» **PROVIDED INFORMATION**

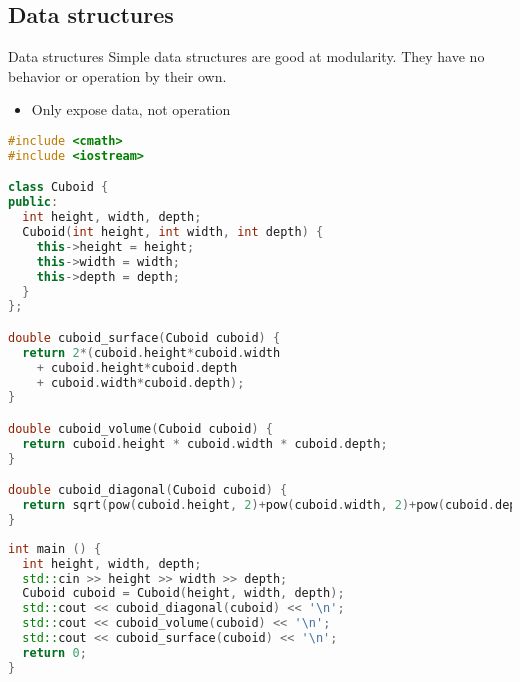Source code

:\documentclass{beamer}
\begin{document}
\subsection{Data structures}
\begin{frame}{Data structures}
  Simple data structures are good at modularity. They have no behavior or operation by their own.
  \begin{itemize}
    \item Only expose data, not operation
  \end{itemize}
\end{frame}
\begin{frame}[fragile]
  \begin{lstlisting}[language=C++]
#include <cmath>
#include <iostream>

class Cuboid {
public:
  int height, width, depth;
  Cuboid(int height, int width, int depth) {
    this->height = height;
    this->width = width;
    this->depth = depth;
  }
};

double cuboid_surface(Cuboid cuboid) {
  return 2*(cuboid.height*cuboid.width 
    + cuboid.height*cuboid.depth 
    + cuboid.width*cuboid.depth);
}

double cuboid_volume(Cuboid cuboid) {
  return cuboid.height * cuboid.width * cuboid.depth;
}

double cuboid_diagonal(Cuboid cuboid) {
  return sqrt(pow(cuboid.height, 2)+pow(cuboid.width, 2)+pow(cuboid.depth, 2));
}

 \end{lstlisting}
\end{frame}
\begin{frame}[fragile]
  \begin{lstlisting}[language=C++]
int main () {
  int height, width, depth;
  std::cin >> height >> width >> depth;
  Cuboid cuboid = Cuboid(height, width, depth);
  std::cout << cuboid_diagonal(cuboid) << '\n';
  std::cout << cuboid_volume(cuboid) << '\n';
  std::cout << cuboid_surface(cuboid) << '\n';
  return 0;
} \end{lstlisting}
\end{frame}
\end{document}
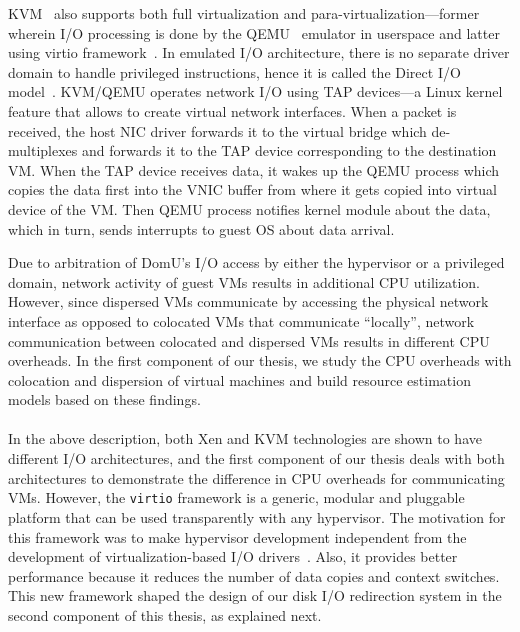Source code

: KVM~\cite{kvm} also supports both full virtualization and
para-virtualization---former wherein I/O
processing is done by the QEMU~\cite{qemu} emulator in 
userspace\cite{kvm-whitepaper}
and latter using virtio framework~\cite{virtio}.
In emulated I/O architecture, there is no separate driver domain to handle 
privileged instructions, hence it is called 
the Direct I/O model~\cite{net-fairness-visa-2010}.
KVM/QEMU operates network I/O using TAP devices---a Linux kernel feature
that allows to create virtual network interfaces. When a packet is received,
the host NIC driver forwards it to the virtual bridge which de-multiplexes
and forwards it to the TAP device corresponding to the destination VM. 
When the TAP device receives data, it wakes up the QEMU process which
copies the data first into the VNIC buffer from where it gets copied 
into virtual device of the VM. Then QEMU process notifies kernel module
about the data, which in turn, sends interrupts to guest OS about data arrival.

Due to arbitration of DomU's I/O access by either the hypervisor or a
privileged domain, network activity of guest VMs results in additional
CPU utilization. However, since dispersed VMs communicate
by accessing the physical network interface as opposed to colocated VMs
that communicate ``locally'', network communication between
colocated and dispersed VMs results in different CPU overheads.
In the first component of our thesis, we study the CPU overheads
with colocation and dispersion of virtual machines and
build resource estimation models based on these findings.
\\
\\
In the above description, both Xen and KVM technologies are shown to 
have different I/O architectures, and the first component of our 
thesis deals with both architectures to demonstrate the difference
in CPU overheads for communicating VMs.
However, the \texttt{virtio} framework 
is a generic, modular and pluggable 
platform that can be used transparently with 
any hypervisor. The motivation for this framework was to
make hypervisor development
independent from the development of virtualization-based 
I/O drivers~\cite{virtio}. Also, it provides better performance
because it reduces the number of data copies and context switches.
This new framework shaped the design of our disk I/O redirection system
in the second component of this thesis, as explained next.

» **EXERCISE GOAL**
Exact copies of the line containing "because it reduces" and of every line after it through the end of the entries are all that should be output.

» **RESPONSE BELOW**
because it reduces the number of data copies and context switches.
This new framework shaped the design of our disk I/O redirection system
in the second component of this thesis, as explained next.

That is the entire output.